# [YOUR ASSIGNMENT]
Each line of data below must be printed exactly as written, with any pictures removed.

# [SUPPLIED ENTRIES]
[Start of Attachment]
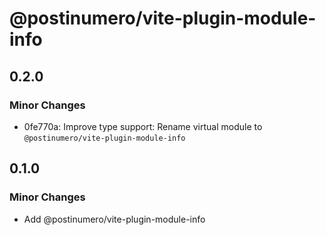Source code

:# @postinumero/vite-plugin-module-info

## 0.2.0

### Minor Changes

- 0fe770a: Improve type support: Rename virtual module to `@postinumero/vite-plugin-module-info`

## 0.1.0

### Minor Changes

- Add @postinumero/vite-plugin-module-info

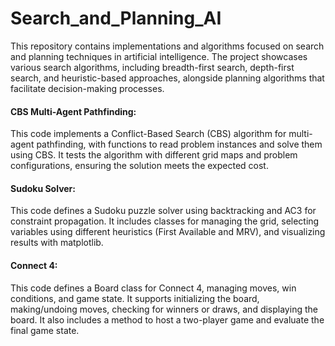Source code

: # Search_and_Planning_AI
This repository contains implementations and algorithms focused on search and planning techniques in artificial intelligence. The project showcases various search algorithms, including breadth-first search, depth-first search, and heuristic-based approaches, alongside planning algorithms that facilitate decision-making processes.

#### CBS Multi-Agent Pathfinding: 
This code implements a Conflict-Based Search (CBS) algorithm for multi-agent pathfinding, with functions to read problem instances and solve them using CBS. It tests the algorithm with different grid maps and problem configurations, ensuring the solution meets the expected cost.

#### Sudoku Solver: 
This code defines a Sudoku puzzle solver using backtracking and AC3 for constraint propagation. It includes classes for managing the grid, selecting variables using different heuristics (First Available and MRV), and visualizing results with matplotlib.

#### Connect 4:
This code defines a Board class for Connect 4, managing moves, win conditions, and game state. It supports initializing the board, making/undoing moves, checking for winners or draws, and displaying the board. It also includes a method to host a two-player game and evaluate the final game state.
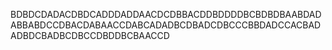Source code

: BDBDCDADACDBDCADDDADDAACDCDBBACDDBDDDDBCBDBDBAABDADABBABDCCDBACDABAACCDABCADADBCDBADCDBCCCBBDADCCACBADADBDCBADBCDBCCDBDDBCBAACCD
[End of Attachment]
# [WRITTEN SOLUTION]
Source code

:# @postinumero/vite-plugin-module-info

## 0.2.0

### Minor Changes

- 0fe770a: Improve type support: Rename virtual module to `@postinumero/vite-plugin-module-info`

## 0.1.0

### Minor Changes

- Add @postinumero/vite-plugin-module-info

Source code

: # Search_and_Planning_AI
This repository contains implementations and algorithms focused on search and planning techniques in artificial intelligence. The project showcases various search algorithms, including breadth-first search, depth-first search, and heuristic-based approaches, alongside planning algorithms that facilitate decision-making processes.

#### CBS Multi-Agent Pathfinding: 
This code implements a Conflict-Based Search (CBS) algorithm for multi-agent pathfinding, with functions to read problem instances and solve them using CBS. It tests the algorithm with different grid maps and problem configurations, ensuring the solution meets the expected cost.

#### Sudoku Solver: 
This code defines a Sudoku puzzle solver using backtracking and AC3 for constraint propagation. It includes classes for managing the grid, selecting variables using different heuristics (First Available and MRV), and visualizing results with matplotlib.

#### Connect 4:
This code defines a Board class for Connect 4, managing moves, win conditions, and game state. It supports initializing the board, making/undoing moves, checking for winners or draws, and displaying the board. It also includes a method to host a two-player game and evaluate the final game state.
Source code

: BDBDCDADACDBDCADDDADDAACDCDBBACDDBDDDDBCBDBDBAABDADABBABDCCDBACDABAACCDABCADADBCDBADCDBCCCBBDADCCACBADADBDCBADBCDBCCDBDDBCBAACCD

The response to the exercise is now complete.